The “burn” aspect of Burn Zombie Burn is actually a huge part of the game, surprisingly. Burning zombies with your torch makes them faster and more dangerous, but you can earn stronger pickups from them, and a higher score multiplier. Burning also does no damage to your enemies, making it a particularly daring feat. Although you can sleaze past the early levels without using this mechanic much, it is required to get a higher score, earn the higher medals, and strong powers are required to clear later, harder levels.
This is where Zombie shines. You have to decide which to simply kill first, which zombies to burn, and on top of all that; survive. Zombie also encourages you to use every weapon in the game, beause every time you use one to kill succesive zombies, a seperate bonus meter goes up for it, giving you more points. If all this seems too daunting, fear not! There’s a very helpful and in-depth tutorial mode that I urge you to complete before even playing the game.
The explosion system is also very deep. In fact, it’s so fleshed-out that I have dubbed it the “risk/reward burn system”. Only by killing non-burning zombies can you earn explosives, and only by killing burning zombies can you earn upgrades for them. Eventually, you’ll move from a small stick of TNT, to an advanced remote mine with a gigantic blast radius. Amidst this Catch-22, it’s up to you to decide which strategy is best; you don’t want to burn too many advanced zombies and make it impossible to survive, do you?
In addition to the main game, there’s a challenge mode, which is essentially the same as the arcade mode, but each stage has a twist to it. For instance, one stage has an explosive zombie head that you can kick around and detonate; another only gives you a torch and a baseball bat. I found these to be a minor distraction, as some of them just made me just want to play the main game with every weapon at my disposal. However you look at it though, the challenge levels are there to extend the life of the game.
There’s also an offline multiplayer mode for two players. Consisting of the same levels from the main game, there’s also a timed mode, “save Daisy mode” (Where you protect a girl in a stationary car), and a versus mode. They all basically play the same, but they’re still a blast if you have an Arcade loving friend.
All in all, Burn Zombie Burn was not what I expected, but that’s ok. Even without a storyline or dual stick support, Zombie plays just fine as an “all you can kill” zombie explosion-fest. The burn mechanic is incredibly fun and frantic, and there’s a large amount of strategy involved, which is rare for a title like this. If you’re old-school, and looking for a Robotron-esque shooter with more strategy, by all means pick up Burn Zombie Burn.
The cartoony presentation works for the most part, but your character model (Chibi-Ash) isn’t all that interesting, nor are a good deal of the zombies.
It’s an all-around action fest. There are plenty of weapons and game modes to keep your attention, but be warned: there is no story.

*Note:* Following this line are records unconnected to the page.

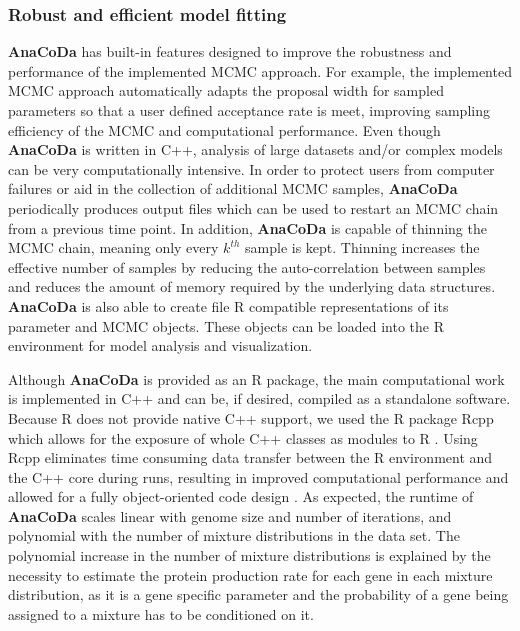 \documentclass{bioinfo}
\newcommand{\package}{\textbf{AnaCoDa }} %
\begin{document}
\subsubsection*{Robust and efficient model fitting}
\package has built-in features designed to improve the robustness and performance of the implemented MCMC approach. 
For example, the implemented MCMC approach automatically adapts the proposal width for sampled parameters so that a user defined acceptance rate is meet, improving sampling efficiency of the MCMC and computational performance.
Even though \package is written in C++, analysis of large datasets and/or complex models can be very computationally intensive.
In order to protect users from computer failures or aid in the collection of additional MCMC samples, \package periodically produces output files which can be used to restart an MCMC chain from a previous time point.
In addition, \package is capable of thinning the MCMC chain, meaning only every $k^{th}$ sample is kept. 
Thinning increases the effective number of samples by reducing the auto-correlation between samples and reduces the amount of memory required by the underlying data structures. 
\package is also able to create file R compatible representations of its parameter and MCMC objects.
These objects can be loaded into the R environment for model analysis and visualization.

Although \package is provided as an R package, the main computational work is implemented in C++ and can be, if desired, compiled as a standalone software.
Because R does not provide native C++ support, we used the R package Rcpp which allows for the exposure of whole C++ classes as modules to R \citep{rcpp_package}.
Using Rcpp eliminates time consuming data transfer between the R environment and the C++ core during runs, resulting in improved computational performance and allowed for a fully object-oriented code design \citep{ood_book}. 
As expected, the runtime of \package scales linear with genome size and number of iterations, and polynomial with the number of mixture distributions in the data set. The polynomial increase in the number of mixture distributions is explained by the necessity to estimate the protein production rate for each gene in each mixture distribution, as it is a gene specific parameter and the probability of a gene being assigned to a mixture has to be conditioned on it.
\end{document}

The soundtrack isn’t particularly engaging, and hearing the same few quotes over and over can get annoying. Every powerup sounds perfect, however.
There are 6 levels, plus challenges and medals to unlock. At it’s heart, it’s an arcade game, not story based, so you’ll play it as long as you enjoy the game. Offline multiplayer is a nice plus, but an online capability would have been ideal.
If you enjoy classic arcade action, Burn Zombie Burn delivers. The intricate combo system and burn mechanic make the game much more than meets the eye.